You can’t bottle the true make up of a man
For years the beauty industry has stayed afloat off the back of female insecurity. Blemishes, wrinkles, bags under the eyes, there’s always a product to purchase. And now men are being encouraged to do the same.
From ‘moisturising aftershave’ to ‘Urban Camouflage concealer’, it’s all very metro-macho. Unsurprisingly, make-up for men seems to be taking off in the land of the plastic fantastic - the United States. According to an American study, the amount of money spent on facial skincare products for men grew 11 percent from 2010 compared to 2011.
Sure, the packaging is more cigar box than bath-bomb princess, and it’s never directly referred to as ‘make-up,’ but sales of men’s toiletries are expected to hit $3.2 billion USD by 2016. Products beyond the standard aftershaves, shampoos and deodorants are an increasingly large percentage of this figure.
As the labels say, these new products are all about ‘power,’ and ‘coverage’. But does this strategy actually work on Australian men?
Most Aussie guys pride themselves on bravado and ‘sun-kissed’ skin, but they’re no strangers to a bit of pampering either. Thousands of them take medication like Roacutane to avoid acne-pockmarks, and even more spend money going to the hairdresser. Sites like BeautyMate.com.au makes money packaging moisturisers with endearing labels like the ‘Big Boy Pack,’ and ‘Good on You Shampoo.’ But makeup?

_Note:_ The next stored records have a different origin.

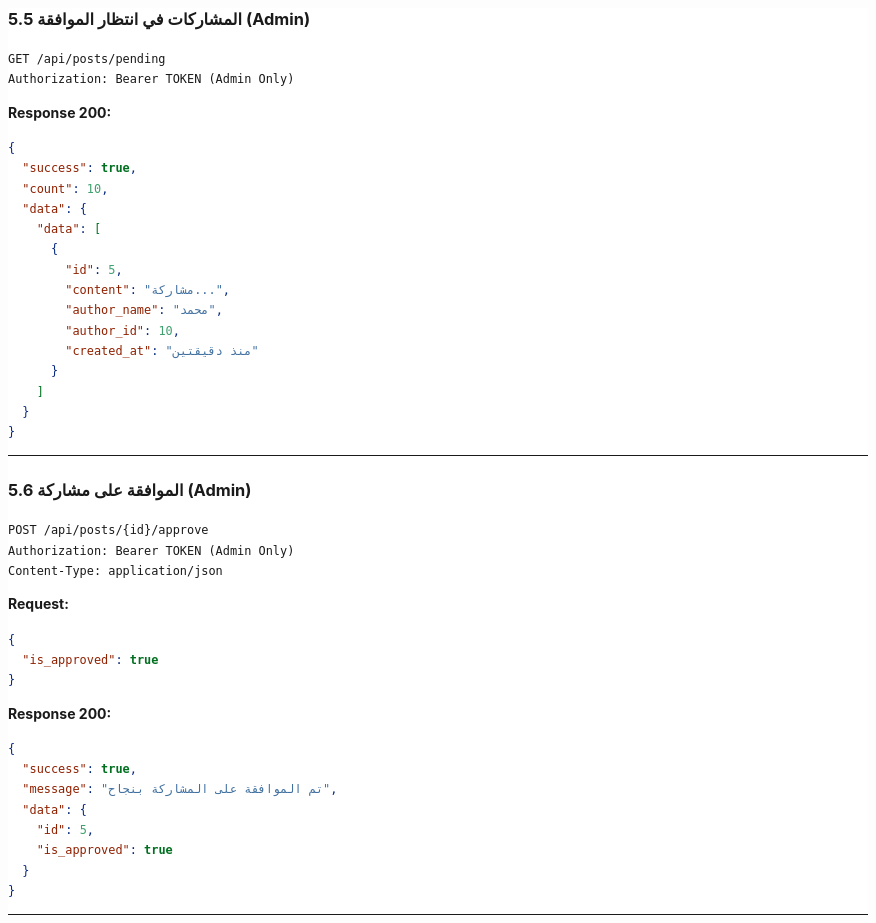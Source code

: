### 5.5 المشاركات في انتظار الموافقة (Admin)
```
GET /api/posts/pending
Authorization: Bearer TOKEN (Admin Only)
```

**Response 200:**
```json
{
  "success": true,
  "count": 10,
  "data": {
    "data": [
      {
        "id": 5,
        "content": "مشاركة...",
        "author_name": "محمد",
        "author_id": 10,
        "created_at": "منذ دقيقتين"
      }
    ]
  }
}
```

---

### 5.6 الموافقة على مشاركة (Admin)
```
POST /api/posts/{id}/approve
Authorization: Bearer TOKEN (Admin Only)
Content-Type: application/json
```

**Request:**
```json
{
  "is_approved": true
}
```

**Response 200:**
```json
{
  "success": true,
  "message": "تم الموافقة على المشاركة بنجاح",
  "data": {
    "id": 5,
    "is_approved": true
  }
}
```

---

Surely Aussie men are too proud for that.
Most women I know wear make-up because it’s expected and it makes them look good. It highlights the nice things and covers the bad. So why are men who have been told for decades that all they need to do is spray deodorant to get laid, suddenly reaching for the foundation bottle?
Maybe it’s because we’re a generation obsessed with ourselves, trying all the while to look our very best. But who said a polished, immaculately smelling man is best? It’s no secret that ‘rugged’ is a term of endearment when directed at guys. I’d go so far as to list ‘stubble’ a desirable characteristic.
One thing’s for sure, if men do make the choice to dabble in concealer or de-wrinkle their face, the reaction if you’re found out ain’t pretty. Mark Zuckerberg was crucified for wearing make up during a video filmed before Facebook’s public launch. Apparently he was trying to hide the circles around his eyes.
You’d hope that the wheels of paranoia which have convinced women for decades they need altering haven’t caught up to men. Gender roles are fluent and I’m all for equality, but ‘cake-face’ isn’t a term Australian men should aspire to.